Amutxategi también escribe cuentos cortos infantiles para que los niños los escuchen mientras se lavan los dientes. Cada jueves añade uno nuevo, y los puedes encontrar en su página web.

La increíble historia de Mara y el sol que cayó del cielo, de Abel Amutxategi

Construir humor

Cuando escribe humor para adultos, hay gente que le dice que lo único que hace es enlazar una tontería con otra; no se dan cuenta de que una novela humorística está tan construida como cualquier otra novela.

“Lo primero que haces es plantearte qué historia vas a contar. Su premisa inicial ya debe invitar al humor, pero digamos que partes de la faceta más seria de la novela y sobre ella vas tendiendo diferentes capas de humor. Está claro que el tema o la trama los vas a trabajar igual que si se tratara de una novela dramática o histórica. Pero con esas diferentes capas de humor vas a tratar de satisfacer a los diferentes tipos de lectores. Desde el gag más visual de la risa fácil, del que no hay que abusar, hasta alguna que otra joyita que sabes que entenderá poca gente, pero que será muy satisfactoria para aquel que la pille.

»Es como cuando ves una película infantil, que hay una capa para los padres que van acompañando a los críos, otra para el hijo mayor, y otra última para el más pequeño, que sería esa en la que hay golpes, porrazos y con la que todos se ríen. Dentro de una misma trama, tienes diferentes capas de contenido.

Con el humor, Amutxategi puede vislumbrar la realidad con una lupa, lo que le permite marcar cosas incongruentes de la realidad, y hacer que te rías y te plantees cómo es el mundo.

En su novela Su muerte, gracias, la Muerte está jubilada, pero tras dejar su trabajo a un grupo de góticos patosos, tiene que volver. El protagonista, Samuel, es un vendedor de suicidios fracasado que tiene que encontrar su primer cliente.

“Partimos de alguien que tiene problemas en su trabajo porque tiene conflictos morales. En su caso, no quiere ser el responsable de la muerte de nadie. Si te paras a pensarlo, una vez que obvias que en la novela está todo muy exagerado y que es todo bastante grotesco, tú en tu trabajo también puedes tener problemas a nada que tengas algo de conciencia.

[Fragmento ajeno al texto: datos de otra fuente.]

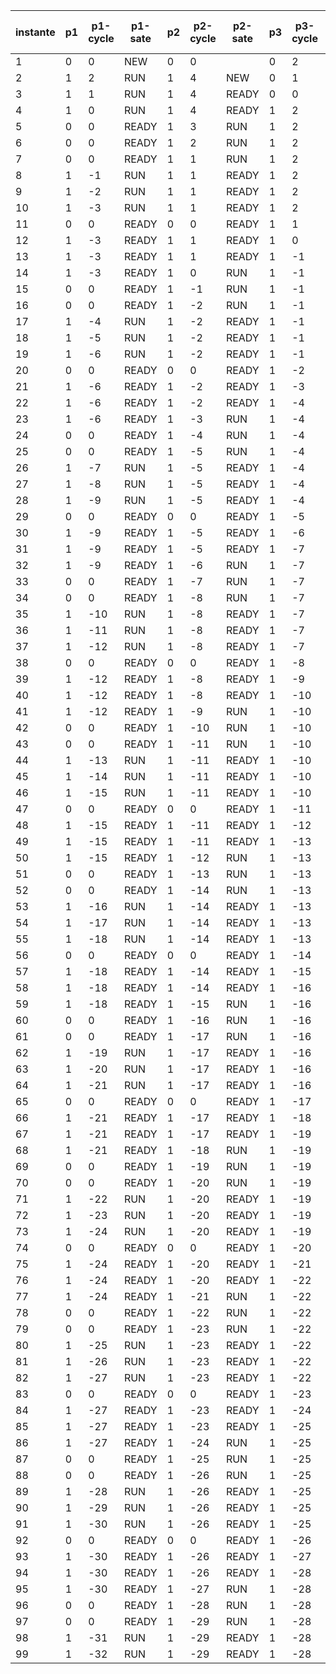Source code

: instante|p1|p1-cycle|p1-sate|p2|p2-cycle|p2-sate|p3|p3-cycle|p3-sate|number of execut|
|-|-|-|-|-|-|-|-|-|-|-|
1 | 0|  0|  NEW | 0|  0|      | 0|  2|      |3 0 3|
2 | 1|  2|  RUN | 1|  4|  NEW | 0|  1|      |3 1 2|
3 | 1|  1|  RUN | 1|  4| READY| 0|  0|      |3 1 1|
4 | 1|  0|  RUN | 1|  4| READY| 1|  2|  NEW |3 1 0|
5 | 0|  0| READY| 1|  3|  RUN | 1|  2| READY|3 1 2|
6 | 0|  0| READY| 1|  2|  RUN | 1|  2| READY|3 1 1|
7 | 0|  0| READY| 1|  1|  RUN | 1|  2| READY|3 1 0|
8 | 1| -1|  RUN | 1|  1| READY| 1|  2| READY|3 1 2|
9 | 1| -2|  RUN | 1|  1| READY| 1|  2| READY|3 1 1|
10 | 1| -3|  RUN | 1|  1| READY| 1|  2| READY|3 1 0|
11 | 0|  0| READY| 0|  0| READY| 1|  1|  RUN |3 1 2|
12 | 1| -3| READY| 1|  1| READY| 1|  0|  RUN |3 1 1|
13 | 1| -3| READY| 1|  1| READY| 1| -1|  RUN |3 1 0|
14 | 1| -3| READY| 1|  0|  RUN | 1| -1| READY|3 1 2|
15 | 0|  0| READY| 1| -1|  RUN | 1| -1| READY|3 1 1|
16 | 0|  0| READY| 1| -2|  RUN | 1| -1| READY|3 1 0|
17 | 1| -4|  RUN | 1| -2| READY| 1| -1| READY|3 1 2|
18 | 1| -5|  RUN | 1| -2| READY| 1| -1| READY|3 1 1|
19 | 1| -6|  RUN | 1| -2| READY| 1| -1| READY|3 1 0|
20 | 0|  0| READY| 0|  0| READY| 1| -2|  RUN |3 1 2|
21 | 1| -6| READY| 1| -2| READY| 1| -3|  RUN |3 1 1|
22 | 1| -6| READY| 1| -2| READY| 1| -4|  RUN |3 1 0|
23 | 1| -6| READY| 1| -3|  RUN | 1| -4| READY|3 1 2|
24 | 0|  0| READY| 1| -4|  RUN | 1| -4| READY|3 1 1|
25 | 0|  0| READY| 1| -5|  RUN | 1| -4| READY|3 1 0|
26 | 1| -7|  RUN | 1| -5| READY| 1| -4| READY|3 1 2|
27 | 1| -8|  RUN | 1| -5| READY| 1| -4| READY|3 1 1|
28 | 1| -9|  RUN | 1| -5| READY| 1| -4| READY|3 1 0|
29 | 0|  0| READY| 0|  0| READY| 1| -5|  RUN |3 1 2|
30 | 1| -9| READY| 1| -5| READY| 1| -6|  RUN |3 1 1|
31 | 1| -9| READY| 1| -5| READY| 1| -7|  RUN |3 1 0|
32 | 1| -9| READY| 1| -6|  RUN | 1| -7| READY|3 1 2|
33 | 0|  0| READY| 1| -7|  RUN | 1| -7| READY|3 1 1|
34 | 0|  0| READY| 1| -8|  RUN | 1| -7| READY|3 1 0|
35 | 1| -10|  RUN | 1| -8| READY| 1| -7| READY|3 1 2|
36 | 1| -11|  RUN | 1| -8| READY| 1| -7| READY|3 1 1|
37 | 1| -12|  RUN | 1| -8| READY| 1| -7| READY|3 1 0|
38 | 0|  0| READY| 0|  0| READY| 1| -8|  RUN |3 1 2|
39 | 1| -12| READY| 1| -8| READY| 1| -9|  RUN |3 1 1|
40 | 1| -12| READY| 1| -8| READY| 1| -10|  RUN |3 1 0|
41 | 1| -12| READY| 1| -9|  RUN | 1| -10| READY|3 1 2|
42 | 0|  0| READY| 1| -10|  RUN | 1| -10| READY|3 1 1|
43 | 0|  0| READY| 1| -11|  RUN | 1| -10| READY|3 1 0|
44 | 1| -13|  RUN | 1| -11| READY| 1| -10| READY|3 1 2|
45 | 1| -14|  RUN | 1| -11| READY| 1| -10| READY|3 1 1|
46 | 1| -15|  RUN | 1| -11| READY| 1| -10| READY|3 1 0|
47 | 0|  0| READY| 0|  0| READY| 1| -11|  RUN |3 1 2|
48 | 1| -15| READY| 1| -11| READY| 1| -12|  RUN |3 1 1|
49 | 1| -15| READY| 1| -11| READY| 1| -13|  RUN |3 1 0|
50 | 1| -15| READY| 1| -12|  RUN | 1| -13| READY|3 1 2|
51 | 0|  0| READY| 1| -13|  RUN | 1| -13| READY|3 1 1|
52 | 0|  0| READY| 1| -14|  RUN | 1| -13| READY|3 1 0|
53 | 1| -16|  RUN | 1| -14| READY| 1| -13| READY|3 1 2|
54 | 1| -17|  RUN | 1| -14| READY| 1| -13| READY|3 1 1|
55 | 1| -18|  RUN | 1| -14| READY| 1| -13| READY|3 1 0|
56 | 0|  0| READY| 0|  0| READY| 1| -14|  RUN |3 1 2|
57 | 1| -18| READY| 1| -14| READY| 1| -15|  RUN |3 1 1|
58 | 1| -18| READY| 1| -14| READY| 1| -16|  RUN |3 1 0|
59 | 1| -18| READY| 1| -15|  RUN | 1| -16| READY|3 1 2|
60 | 0|  0| READY| 1| -16|  RUN | 1| -16| READY|3 1 1|
61 | 0|  0| READY| 1| -17|  RUN | 1| -16| READY|3 1 0|
62 | 1| -19|  RUN | 1| -17| READY| 1| -16| READY|3 1 2|
63 | 1| -20|  RUN | 1| -17| READY| 1| -16| READY|3 1 1|
64 | 1| -21|  RUN | 1| -17| READY| 1| -16| READY|3 1 0|
65 | 0|  0| READY| 0|  0| READY| 1| -17|  RUN |3 1 2|
66 | 1| -21| READY| 1| -17| READY| 1| -18|  RUN |3 1 1|
67 | 1| -21| READY| 1| -17| READY| 1| -19|  RUN |3 1 0|
68 | 1| -21| READY| 1| -18|  RUN | 1| -19| READY|3 1 2|
69 | 0|  0| READY| 1| -19|  RUN | 1| -19| READY|3 1 1|
70 | 0|  0| READY| 1| -20|  RUN | 1| -19| READY|3 1 0|
71 | 1| -22|  RUN | 1| -20| READY| 1| -19| READY|3 1 2|
72 | 1| -23|  RUN | 1| -20| READY| 1| -19| READY|3 1 1|
73 | 1| -24|  RUN | 1| -20| READY| 1| -19| READY|3 1 0|
74 | 0|  0| READY| 0|  0| READY| 1| -20|  RUN |3 1 2|
75 | 1| -24| READY| 1| -20| READY| 1| -21|  RUN |3 1 1|
76 | 1| -24| READY| 1| -20| READY| 1| -22|  RUN |3 1 0|
77 | 1| -24| READY| 1| -21|  RUN | 1| -22| READY|3 1 2|
78 | 0|  0| READY| 1| -22|  RUN | 1| -22| READY|3 1 1|
79 | 0|  0| READY| 1| -23|  RUN | 1| -22| READY|3 1 0|
80 | 1| -25|  RUN | 1| -23| READY| 1| -22| READY|3 1 2|
81 | 1| -26|  RUN | 1| -23| READY| 1| -22| READY|3 1 1|
82 | 1| -27|  RUN | 1| -23| READY| 1| -22| READY|3 1 0|
83 | 0|  0| READY| 0|  0| READY| 1| -23|  RUN |3 1 2|
84 | 1| -27| READY| 1| -23| READY| 1| -24|  RUN |3 1 1|
85 | 1| -27| READY| 1| -23| READY| 1| -25|  RUN |3 1 0|
86 | 1| -27| READY| 1| -24|  RUN | 1| -25| READY|3 1 2|
87 | 0|  0| READY| 1| -25|  RUN | 1| -25| READY|3 1 1|
88 | 0|  0| READY| 1| -26|  RUN | 1| -25| READY|3 1 0|
89 | 1| -28|  RUN | 1| -26| READY| 1| -25| READY|3 1 2|
90 | 1| -29|  RUN | 1| -26| READY| 1| -25| READY|3 1 1|
91 | 1| -30|  RUN | 1| -26| READY| 1| -25| READY|3 1 0|
92 | 0|  0| READY| 0|  0| READY| 1| -26|  RUN |3 1 2|
93 | 1| -30| READY| 1| -26| READY| 1| -27|  RUN |3 1 1|
94 | 1| -30| READY| 1| -26| READY| 1| -28|  RUN |3 1 0|
95 | 1| -30| READY| 1| -27|  RUN | 1| -28| READY|3 1 2|
96 | 0|  0| READY| 1| -28|  RUN | 1| -28| READY|3 1 1|
97 | 0|  0| READY| 1| -29|  RUN | 1| -28| READY|3 1 0|
98 | 1| -31|  RUN | 1| -29| READY| 1| -28| READY|3 1 2|
99 | 1| -32|  RUN | 1| -29| READY| 1| -28| READY|3 1 1|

»Una persona que trabaja en banca, por ejemplo, tiene que vender a sus clientes lo que le ordenan desde arriba y no lo que cree que les vendría mejor. El humor te ayuda a arrojar luz sobre algunas cosas que suceden y sobre las que realmente no piensas en el día a día.

Abel Amutxategi, autor de humor fantástico

Novelas cortas

Dentro del humor fantástico para adultos, Amutxategi también ha publicado las novelas cortas Jo, jo, jo y La tienda del señor Li.

En Jo, jo, jo, una madre y su hijo están encerrados en una cabaña tras un apocalipsis zombi, y al niño le da por escribir una carta a Papá Noel. “Como la gente está mayormente muerta, Papá Noel ya no recibe cartas. Está fatal. Está alcoholizado en su Polo Norte y no sabe qué hacer con su vida, hasta que recibe esa carta y tiene que entrar en acción”.

“La portada la hizo mi hija y luego le pusimos la sangre encima, a traición. Eso ya no se lo pedimos a ella por miedo a que me quitaran la custodia los Servicios Sociales.

»Hacía falta un dibujo infantil, la editora iba a llamar a alguien, y me dije ‘No, no. Si aquí tenemos al ilustrador chino en casa, que encima por un bocadillo de nocilla te lo hace’. El problema es que el ilustrador tampoco aceptaba injerencias externas. Le decía yo, ‘Pues es que claro, queremos que hagas…’. Y me miraba como las vacas al tren. ‘Lo que usted quiera, correcto,’ le decía yo. ‘A sus pies’. Por suerte lo mandamos y sí que encajaba con la idea de la editorial.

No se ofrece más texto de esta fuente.